À la police nationale et aux gendarmes tchadiens

  • Enquêter sur les allégations de détention illégale, de mauvais traitements et de corruption telles que celles documentées dans le présent rapport.

  • Suspendre les agents de police ou les gendarmes responsables de ces abus, prendre des mesures disciplinaires à leur encontre et veiller à ce qu’ils soient traduits en justice.

À l’armée tchadienne

  • Enquêter sur les allégations de détention illégale, de mauvais traitements, de corruption et d’exécutions extrajudiciaires telles que celles documentées dans le présent rapport.

  • Suspendre les officiers ou les soldats responsables de ces abus, prendre des mesures disciplinaires à leur encontre et veiller à ce qu’ils soient traduits en justice.

Aux partenaires bailleurs de fonds

  • Appeler à la fermeture immédiate de Koro Toro 1 et à la rénovation de Koro Toro 2.

  • Pousser le gouvernement tchadien à mener une enquête approfondie et à sanctionner toutes les violations des droits humains commises par des représentants de l’état en lien avec les manifestations du 20 octobre et à la prison de Koro Toro.

  • Encourager vivement les autorités tchadiennes à traduire en justice, dans des procès équitables et crédibles, les membres de l’armée et autres individus responsables de mauvais traitements et d’autres abus commis pendant le trajet jusqu’à Koro Toro et à la prison.

  • Dans tous les programmes d’assistance destinés aux forces de sécurité tchadiennes, inclure une formation aux droits humains en mettant l’accent sur l’application de l’interdiction du recours à la torture et à un usage excessif de la force.  

Aux Rapporteurs spéciaux des Nations Unies sur les exécutions extrajudiciaires, sommaires ou arbitraires et sur la torture et autres peines ou traitements cruels, inhumains ou dégradants

  • Se rendre au Tchad pour examiner les cas de torture, de mauvais traitements et de décès en détention, y compris ceux décrits dans le présent rapport.

  • Fournir un compte rendu public de cette visite et de toute suite à donner par le gouvernement du Tchad.

À la Rapporteure spéciale de la Commission africaine des Droits de l’Homme et des Peuples sur les prisons, les conditions de détention et l’action policière en Afrique

  • Se rendre au Tchad pour examiner les cas de torture, de mauvais traitements et de décès en détention, y compris ceux décrits dans le présent rapport.

  • Fournir un compte rendu public de cette visite et de toute suite à donner par le gouvernement du Tchad.

À la Communauté économique des États de l’Afrique centrale (CEEAC)

  • Publier les résultats des enquêtes menées au Tchad au cours de l’année 2023 sur la réponse de l’État aux manifestations du 20 octobre 2022 ainsi que sur le transfert et la détention de manifestants à la prison de Koro Toro.

Méthodologie

Le présent rapport s’appuie sur des recherches effectuées par Human Rights Watch à N’Djamena, la capitale du Tchad, lors de voyages sur place en novembre 2022 et en avril, mai et juin 2023. Des entretiens téléphoniques ont également été réalisés entre novembre 2022 et janvier 2024.

Human Rights Watch a mené des entretiens avec plus de 150 personnes pour ce rapport, dont 71 anciens détenus adultes et un garçon de 13 ans qui ont été emprisonnés à Koro Toro.

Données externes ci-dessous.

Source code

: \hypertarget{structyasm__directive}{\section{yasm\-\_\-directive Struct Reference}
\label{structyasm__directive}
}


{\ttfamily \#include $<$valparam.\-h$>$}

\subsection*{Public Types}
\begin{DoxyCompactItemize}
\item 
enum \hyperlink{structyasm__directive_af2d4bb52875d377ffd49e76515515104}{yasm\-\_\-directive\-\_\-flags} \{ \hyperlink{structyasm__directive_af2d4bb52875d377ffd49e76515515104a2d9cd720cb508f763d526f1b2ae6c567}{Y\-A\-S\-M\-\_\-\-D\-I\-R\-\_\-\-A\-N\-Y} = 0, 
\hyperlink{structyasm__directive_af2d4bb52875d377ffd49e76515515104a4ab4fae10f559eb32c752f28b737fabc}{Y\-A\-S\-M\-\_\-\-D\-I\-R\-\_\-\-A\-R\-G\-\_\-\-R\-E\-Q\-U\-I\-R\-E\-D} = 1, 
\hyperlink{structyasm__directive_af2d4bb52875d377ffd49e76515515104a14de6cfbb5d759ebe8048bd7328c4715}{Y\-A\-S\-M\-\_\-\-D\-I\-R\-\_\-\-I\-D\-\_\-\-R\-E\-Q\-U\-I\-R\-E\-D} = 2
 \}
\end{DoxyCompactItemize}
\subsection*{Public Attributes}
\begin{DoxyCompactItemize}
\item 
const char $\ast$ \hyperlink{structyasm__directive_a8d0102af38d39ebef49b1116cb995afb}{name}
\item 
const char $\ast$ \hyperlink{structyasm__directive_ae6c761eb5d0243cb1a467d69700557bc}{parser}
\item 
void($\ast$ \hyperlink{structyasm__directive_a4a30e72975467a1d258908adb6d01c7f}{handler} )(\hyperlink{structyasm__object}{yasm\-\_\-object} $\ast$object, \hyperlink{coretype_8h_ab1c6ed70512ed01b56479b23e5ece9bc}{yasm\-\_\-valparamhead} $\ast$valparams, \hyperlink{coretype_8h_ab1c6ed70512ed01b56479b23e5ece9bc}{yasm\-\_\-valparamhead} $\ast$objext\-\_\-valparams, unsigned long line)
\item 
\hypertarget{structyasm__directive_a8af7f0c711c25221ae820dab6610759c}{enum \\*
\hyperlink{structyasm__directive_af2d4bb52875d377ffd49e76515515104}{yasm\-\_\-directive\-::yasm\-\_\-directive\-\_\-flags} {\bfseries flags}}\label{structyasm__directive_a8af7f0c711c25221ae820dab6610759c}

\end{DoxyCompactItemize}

Les noms et d’autres informations permettant d’identifier les personnes ont été retirés de ce rapport afin de protéger leur vie privée et leur sécurité.

Human Rights Watch a mené la majorité des entretiens en français. Dans certains cas, les entretiens se sont déroulés en ngambay, une langue parlée dans le sud du Tchad, avec l’aide d’un interprète. Les anciens détenus ont été interviewés individuellement et dans un cadre privé. Le personnel de Human Rights Watch a expliqué à chaque personne interviewée l’objectif de l’entretien, sa nature volontaire, la manière dont les informations qui en sont tirées seraient utilisées et le fait qu’aucune rémunération ne serait offerte en contrepartie.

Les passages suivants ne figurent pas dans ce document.